Class Distance


  • public class Distance
    extends Object
    Alternative distance and similarity metrics for vectors.
    Author:
    Paul Pavlidis
    • Constructor Summary

      Constructors 
      Constructor Description
      Distance()  
    • Method Summary

      All Methods Static Methods Concrete Methods 
      Modifier and Type Method Description
      static double correlationOfStandardized​(double[] xe, double[] ye)
      Highly optimized implementation of the Pearson correlation.
      static double correlationOfStandardized​(cern.colt.list.DoubleArrayList x, cern.colt.list.DoubleArrayList y)
      Like correlationofNormedFast, but takes DoubleArrayLists as inputs, handles missing values correctly, and does more error checking.
      static double euclDistance​(cern.colt.list.DoubleArrayList x, cern.colt.list.DoubleArrayList y)
      Calculate the Euclidean distance between two vectors.
      static double manhattanDistance​(cern.colt.list.DoubleArrayList x, cern.colt.list.DoubleArrayList y)
      Calculate the Manhattan distance between two vectors.
      static double spearmanRankCorrelation​(cern.colt.list.DoubleArrayList x)
      Convenience function to compute the rank correlation when we just want to know if the values are "in order".
      static double spearmanRankCorrelation​(cern.colt.list.DoubleArrayList x, cern.colt.list.DoubleArrayList y)
      Spearman Rank Correlation.
    • Constructor Detail

      • Distance

        public Distance()
    • Method Detail

      • correlationOfStandardized

        public static double correlationOfStandardized​(double[] xe,
                                                       double[] ye)
        Highly optimized implementation of the Pearson correlation.

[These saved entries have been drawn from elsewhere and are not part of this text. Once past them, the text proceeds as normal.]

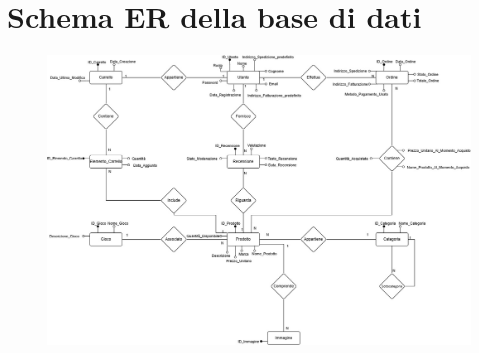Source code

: \documentclass[14pt]{extreport}
\begin{document}
\chapter{Schema ER della base di dati}
\begin{figure}[h!]
    \centering
    \includegraphics[width=1.1\textwidth]{cardHaven.jpg}
\end{figure}
\end{document}
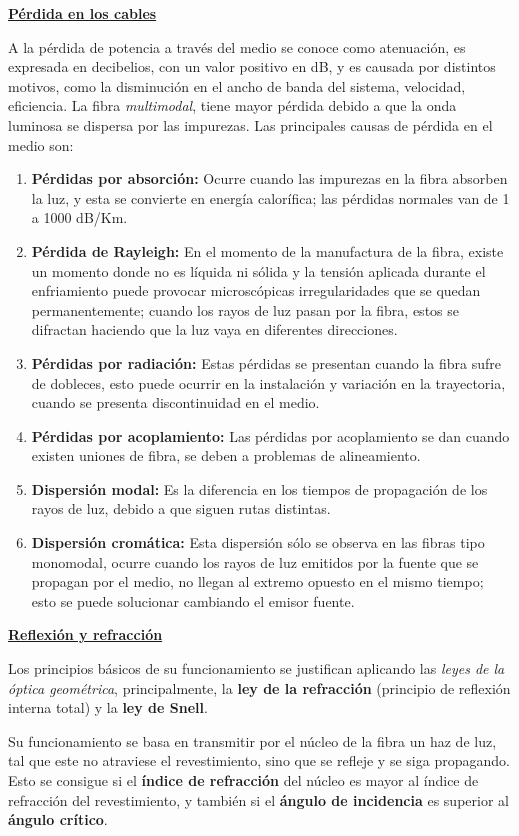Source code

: \documentclass[10pt,a4paper]{article}
\begin{document}
\underline{\textbf{Pérdida en los cables}}

A la pérdida de potencia a través del medio se conoce como atenuación, es expresada en decibelios, con un valor positivo en dB, y es causada por distintos motivos, como la disminución en el ancho de banda del sistema, velocidad, eficiencia. La fibra \textit{multimodal}, tiene mayor pérdida debido a que la onda luminosa se dispersa por las impurezas. Las principales causas de pérdida en el medio son:
\begin{enumerate}[+]
\item \textbf{Pérdidas por absorción:} Ocurre cuando las impurezas en la fibra absorben la luz, y esta se convierte en energía calorífica; las pérdidas normales van de 1 a 1000 dB/Km.
\item \textbf{Pérdida de Rayleigh:} En el momento de la manufactura de la fibra, existe un momento donde no es líquida ni sólida y la tensión aplicada durante el enfriamiento puede provocar microscópicas irregularidades que se quedan permanentemente; cuando los rayos de luz pasan por la fibra, estos se difractan haciendo que la luz vaya en diferentes direcciones.
\item \textbf{Pérdidas por radiación:} Estas pérdidas se presentan cuando la fibra sufre de dobleces, esto puede ocurrir en la instalación y variación en la trayectoria, cuando se presenta discontinuidad en el medio.
\item \textbf{Pérdidas por acoplamiento:} Las pérdidas por acoplamiento se dan cuando existen uniones de fibra, se deben a problemas de alineamiento.
\item \textbf{Dispersión modal:} Es la diferencia en los tiempos de propagación de los rayos de luz, debido a que siguen rutas distintas.
\item \textbf{Dispersión cromática:} Esta dispersión sólo se observa en las fibras tipo monomodal, ocurre cuando los rayos de luz emitidos por la fuente que se propagan por el medio, no llegan al extremo opuesto en el mismo tiempo; esto se puede solucionar cambiando el emisor fuente.
\end{enumerate}

\underline{\textbf{Reflexión y refracción}}

Los principios básicos de su funcionamiento se justifican aplicando las \textit{leyes de la óptica geométrica}, principalmente, la \textbf{ley de la refracción} (principio de reflexión interna total) y la \textbf{ley de Snell}.

Su funcionamiento se basa en transmitir por el núcleo de la fibra un haz de luz, tal que este no atraviese el revestimiento, sino que se refleje y se siga propagando. Esto se consigue si el \textbf{índice de refracción} del núcleo es mayor al índice de refracción del revestimiento, y también si el \textbf{ángulo de incidencia} es superior al \textbf{ángulo crítico}.
\end{document}
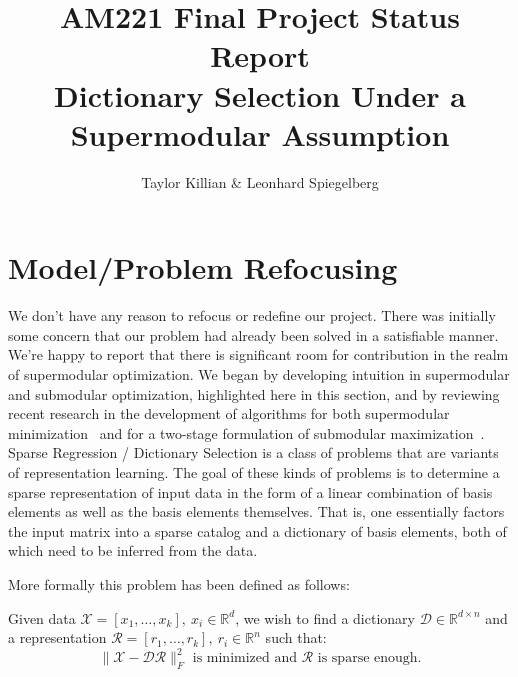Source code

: \documentclass{article}
\newcommand{\R}{\mathbb{R}}
\begin{document}
\title{AM221 Final Project Status Report \\ \large Dictionary Selection Under a Supermodular Assumption}
\author{Taylor Killian \& Leonhard Spiegelberg}
\maketitle

%

\section{Model/Problem Refocusing} \label{model}
We don't have any reason to refocus or redefine our project. There was initially some concern that our problem had already been solved in a satisfiable manner. We're happy to report that there is significant room for contribution in the realm of supermodular optimization. We began by developing intuition in supermodular and submodular optimization, highlighted here in this section, and by reviewing recent research in the development of algorithms for both supermodular minimization~\cite{BoutsidisLS15} and for a two-stage formulation of submodular maximization~\cite{Singer16TwoStage}. 
\\

\noindent Sparse Regression / Dictionary Selection is a class of problems that are variants of representation learning. The goal of these kinds of problems is to determine a sparse representation of input data in the form of a linear combination of basis elements as well as the basis elements themselves. That is, one essentially factors the input matrix into a sparse catalog and a dictionary of basis elements, both of which need to be inferred from the data.
\newline

\noindent More formally this problem has been defined as follows:
\newline

Given data $\mathcal{X} = [x_1,\dots , x_k], \ x_i\in\R^d$, we wish to find a dictionary $\mathcal{D}\in\R^{d \times n}$ and a representation $\mathcal{R} = [r_1, \dots, r_k], \ r_i\in\R^n$ such that: $$\|\mathcal{X}-\mathcal{D}\mathcal{R}\|_F^2 \text{ is minimized and } \mathcal{R} \text{ is sparse enough.}$$
\end{document}

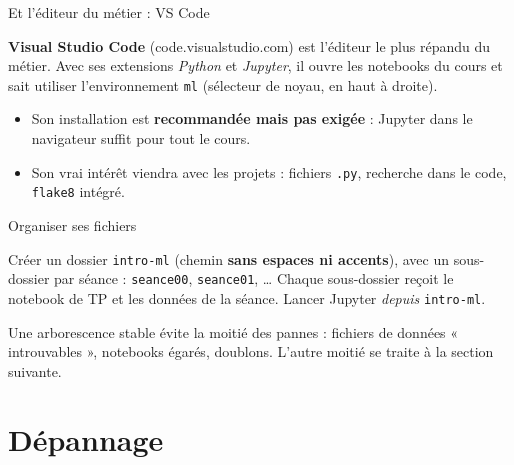 \documentclass[aspectratio=169,11pt]{beamer}
\begin{document}
\begin{frame}{Et l'éditeur du métier : VS Code}
\begin{ucadfront}
{\small \textbf{Visual Studio Code} (code.visualstudio.com) est l'éditeur le plus répandu du métier. Avec ses extensions \emph{Python} et \emph{Jupyter}, il ouvre les notebooks du cours et sait utiliser l'environnement \texttt{ml} (sélecteur de noyau, en haut à droite).}
\end{ucadfront}
\begin{itemize}\small
  \item Son installation est \textbf{recommandée mais pas exigée} : Jupyter dans le navigateur suffit pour tout le cours.
  \item Son vrai intérêt viendra avec les projets : fichiers \texttt{.py}, recherche dans le code, \texttt{flake8} intégré.
\end{itemize}
\end{frame}

\begin{frame}{Organiser ses fichiers}
\begin{ucadret}
{\small Créer un dossier \texttt{intro-ml} (chemin \textbf{sans espaces ni accents}), avec un sous-dossier par séance : \texttt{seance00}, \texttt{seance01}, \dots{} Chaque sous-dossier reçoit le notebook de TP et les données de la séance. Lancer Jupyter \emph{depuis} \texttt{intro-ml}.}
\end{ucadret}
{\small Une arborescence stable évite la moitié des pannes : fichiers de données « introuvables », notebooks égarés, doublons. L'autre moitié se traite à la section suivante.}
\end{frame}

\section{Dépannage}
\end{document}
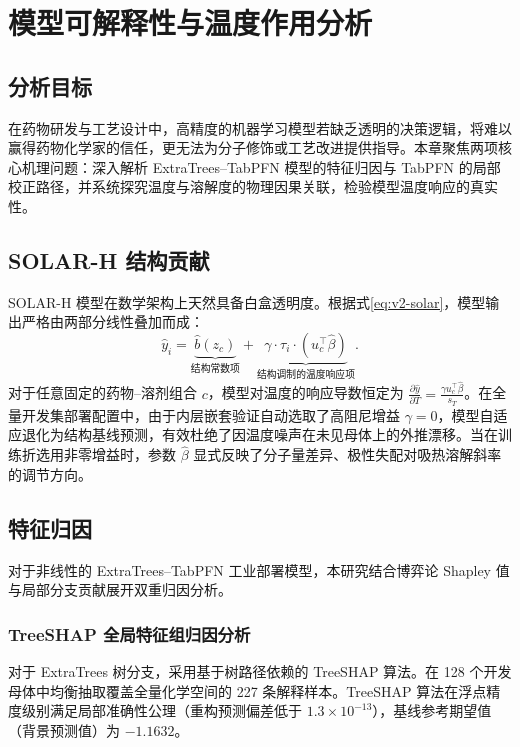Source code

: \section{模型可解释性与温度作用分析}

\subsection{分析目标}

在药物研发与工艺设计中，高精度的机器学习模型若缺乏透明的决策逻辑，将难以赢得药物化学家的信任，更无法为分子修饰或工艺改进提供指导。本章聚焦两项核心机理问题：深入解析 ExtraTrees--TabPFN 模型的特征归因与 TabPFN 的局部校正路径，并系统探究温度与溶解度的物理因果关联，检验模型温度响应的真实性。

\subsection{SOLAR-H 结构贡献}

SOLAR-H 模型在数学架构上天然具备白盒透明度。根据式\eqref{eq:v2-solar}，模型输出严格由两部分线性叠加而成：
\begin{equation}
\widehat y_i = \underbrace{\widehat b(z_c)}_{\text{结构常数项}} + \underbrace{\gamma \cdot \tau_i \cdot \left( u_c^\top \widehat\beta \right)}_{\text{结构调制的温度响应项}}.
\end{equation}
对于任意固定的药物--溶剂组合 $c$，模型对温度的响应导数恒定为 $\frac{\partial \widehat y}{\partial T} = \frac{\gamma u_c^\top \widehat\beta}{s_T}$。在全量开发集部署配置中，由于内层嵌套验证自动选取了高阻尼增益 $\gamma = 0$，模型自适应退化为结构基线预测，有效杜绝了因温度噪声在未见母体上的外推漂移。当在训练折选用非零增益时，参数 $\widehat\beta$ 显式反映了分子量差异、极性失配对吸热溶解斜率的调节方向。

\subsection{特征归因}\label{sec:deployment-explanations}

对于非线性的 ExtraTrees--TabPFN 工业部署模型，本研究结合博弈论 Shapley 值与局部分支贡献展开双重归因分析。

\subsubsection{TreeSHAP 全局特征组归因分析}
对于 ExtraTrees 树分支，采用基于树路径依赖的 TreeSHAP 算法\cite{treeshap2020}。在 128 个开发母体中均衡抽取覆盖全量化学空间的 227 条解释样本。TreeSHAP 算法在浮点精度级别满足局部准确性公理（重构预测偏差低于 $1.3\times10^{-13}$），基线参考期望值（背景预测值）为 $-1.1632$。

The inputs must be standardized - mean zero, variance one, without any missing values.
        Parameters:
        xe - A standardized vector
        ye - A standardized vector
        Returns:
        Pearson correlation coefficient.
      • correlationOfStandardized

        public static double correlationOfStandardized​(cern.colt.list.DoubleArrayList x,
                                                       cern.colt.list.DoubleArrayList y)
        Like correlationofNormedFast, but takes DoubleArrayLists as inputs, handles missing values correctly, and does more error checking. Assumes the data has been converted to z scores already.
        Parameters:
        x - A standardized vector
        y - A standardized vector
        Returns:
        The Pearson correlation between x and y.
      • euclDistance

        public static double euclDistance​(cern.colt.list.DoubleArrayList x,
                                          cern.colt.list.DoubleArrayList y)
        Calculate the Euclidean distance between two vectors.
        Parameters:
        x - DoubleArrayList
        y - DoubleArrayList
        Returns:
        Euclidean distance between x and y
      • manhattanDistance

        public static double manhattanDistance​(cern.colt.list.DoubleArrayList x,
                                               cern.colt.list.DoubleArrayList y)
        Calculate the Manhattan distance between two vectors.
        Parameters:
        x - DoubleArrayList
        y - DoubleArrayList
        Returns:
        Manhattan distance between x and y
      • spearmanRankCorrelation

        public static double spearmanRankCorrelation​(cern.colt.list.DoubleArrayList x)
        Convenience function to compute the rank correlation when we just want to know if the values are "in order". Values in perfect ascending order are a correlation of 1, descending is -1.
        Parameters:
        x -
        Returns:
      • spearmanRankCorrelation

        public static double spearmanRankCorrelation​(cern.colt.list.DoubleArrayList x,
                                                     cern.colt.list.DoubleArrayList y)
        Spearman Rank Correlation. This does the rank transformation of the data. Only mutually non-NaN values are used.
        Parameters:
        x - DoubleArrayList
        y - DoubleArrayList
        Returns:
        Spearman's rank correlation between x and y or NaN if it could not be computed.